Over at Rationally Speaking (far and away my favorite philosophy blog), Julia Galef has a thoughtful post on philosophical judgments from intuition. This passage caught my eye:
One central concern for the critics is that a single question can inspire totally different, and mutually contradictory, intuitions in different people. Personally, I’ve often been amazed at how completely I disagree with what a philosopher claims is “intuitively” the case. For example, I disagree with Moore’s intuition that it would be better for a beautiful planet to exist than an ugly one even if there were no one around to see it. I can’t understand what the words “better” and “worse,” let alone “beautiful” and “ugly,” could possibly mean outside the domain of the experiences of conscious beings.
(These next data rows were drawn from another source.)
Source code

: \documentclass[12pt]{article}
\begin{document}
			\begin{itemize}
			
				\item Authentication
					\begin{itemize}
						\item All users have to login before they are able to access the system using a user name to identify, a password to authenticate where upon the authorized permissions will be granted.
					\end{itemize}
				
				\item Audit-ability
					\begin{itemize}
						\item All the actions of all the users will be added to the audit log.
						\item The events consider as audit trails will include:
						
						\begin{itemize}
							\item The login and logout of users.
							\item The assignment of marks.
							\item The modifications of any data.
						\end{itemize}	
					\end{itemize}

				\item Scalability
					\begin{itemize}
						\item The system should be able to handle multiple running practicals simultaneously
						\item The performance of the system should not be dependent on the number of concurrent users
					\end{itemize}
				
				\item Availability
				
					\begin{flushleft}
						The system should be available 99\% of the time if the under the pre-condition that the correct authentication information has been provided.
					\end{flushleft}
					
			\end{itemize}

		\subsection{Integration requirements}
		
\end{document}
I know I’m not alone in my disagreement with Moore, yet I’ve also talked to other well-respected professional philosophers who claim to share his intuition.
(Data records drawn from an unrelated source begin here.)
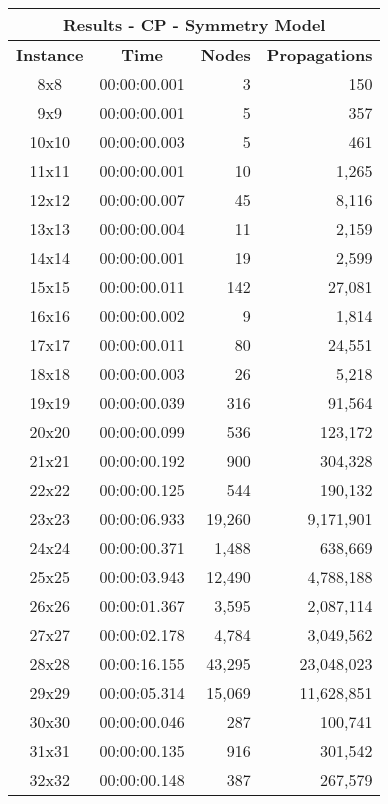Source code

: 
\begin{center}
    \begin{tabular}{|c|c|r|r|}
        \hline
        \multicolumn{4}{|c|}{\textbf{Results - CP - Symmetry Model}} \\
        \hline
        \textbf{Instance} & \textbf{Time} & \textbf{Nodes} & \textbf{Propagations} \\
        
        \hline
		8x8 & 00:00:00.001 & 3 & 150 \\ \hline
		9x9 & 00:00:00.001 & 5 & 357 \\ \hline
		10x10 & 00:00:00.003 & 5 & 461 \\ \hline
		11x11 & 00:00:00.001 & 10 & 1,265 \\ \hline
		12x12 & 00:00:00.007 & 45 & 8,116 \\ \hline
		13x13 & 00:00:00.004 & 11 & 2,159 \\ \hline
		14x14 & 00:00:00.001 & 19 & 2,599 \\ \hline
		15x15 & 00:00:00.011 & 142 & 27,081 \\ \hline
		16x16 & 00:00:00.002 & 9 & 1,814 \\ \hline
		17x17 & 00:00:00.011 & 80 & 24,551 \\ \hline
		18x18 & 00:00:00.003 & 26 & 5,218 \\ \hline
		19x19 & 00:00:00.039 & 316 & 91,564 \\ \hline
		20x20 & 00:00:00.099 & 536 & 123,172 \\ \hline
		21x21 & 00:00:00.192 & 900 & 304,328 \\ \hline
		22x22 & 00:00:00.125 & 544 & 190,132 \\ \hline
		23x23 & 00:00:06.933 & 19,260 & 9,171,901 \\ \hline
		24x24 & 00:00:00.371 & 1,488 & 638,669 \\ \hline
		25x25 & 00:00:03.943 & 12,490 & 4,788,188 \\ \hline
		26x26 & 00:00:01.367 & 3,595 & 2,087,114 \\ \hline
		27x27 & 00:00:02.178 & 4,784 & 3,049,562 \\ \hline
		28x28 & 00:00:16.155 & 43,295 & 23,048,023 \\ \hline
		29x29 & 00:00:05.314 & 15,069 & 11,628,851 \\ \hline
		30x30 & 00:00:00.046 & 287 & 100,741 \\ \hline
		31x31 & 00:00:00.135 & 916 & 301,542 \\ \hline
		32x32 & 00:00:00.148 & 387 & 267,579 \\ \hline

\end{tabular}
\end{center}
Perhaps Galef shouldn’t be that amazed. After all, philosophy is a notoriously male-dominated field, and there is evidence to suggest that men and women presented with the same philosophical problem will tend to have very different intuitive responses.
That’s a major strike against arguments from intuition. For an argument for intuition to be universally applicable, it has to be the “right” one — likely the reason why Galef so often disagrees with that intuition is because it also happens to be the one held predominantly by men instead of women.
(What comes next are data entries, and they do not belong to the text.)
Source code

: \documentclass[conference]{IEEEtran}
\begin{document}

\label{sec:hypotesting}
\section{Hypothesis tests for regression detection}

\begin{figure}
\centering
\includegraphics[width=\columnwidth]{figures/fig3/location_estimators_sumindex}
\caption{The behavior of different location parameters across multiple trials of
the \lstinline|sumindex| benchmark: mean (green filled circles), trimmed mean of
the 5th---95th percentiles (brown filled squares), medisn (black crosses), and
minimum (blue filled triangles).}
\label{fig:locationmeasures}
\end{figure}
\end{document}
When there’s broad disagreement between male and female intuitions, it seems to me that any argument from intuition must be junked entirely. Of course we won’t hear about those broad disagreements as long as academic philosophy remains an atavistic sausagefest. And so arguments that are actually built on sand will continue to be treated with far more gravity than they deserve simply because they mesh well with male prejudice.
(Incidentally, if you want to see just how misogynistic university philosophy departments can get, the blog What is it like to be a woman in philosophy? is truly heartbreaking. Flip through it if you have the stomach, but then be sure to check out all the posts tagged “Do Try This At Home” for a chaser. I swear to god, some of those posts will bring tears to your eyes. In a good way.)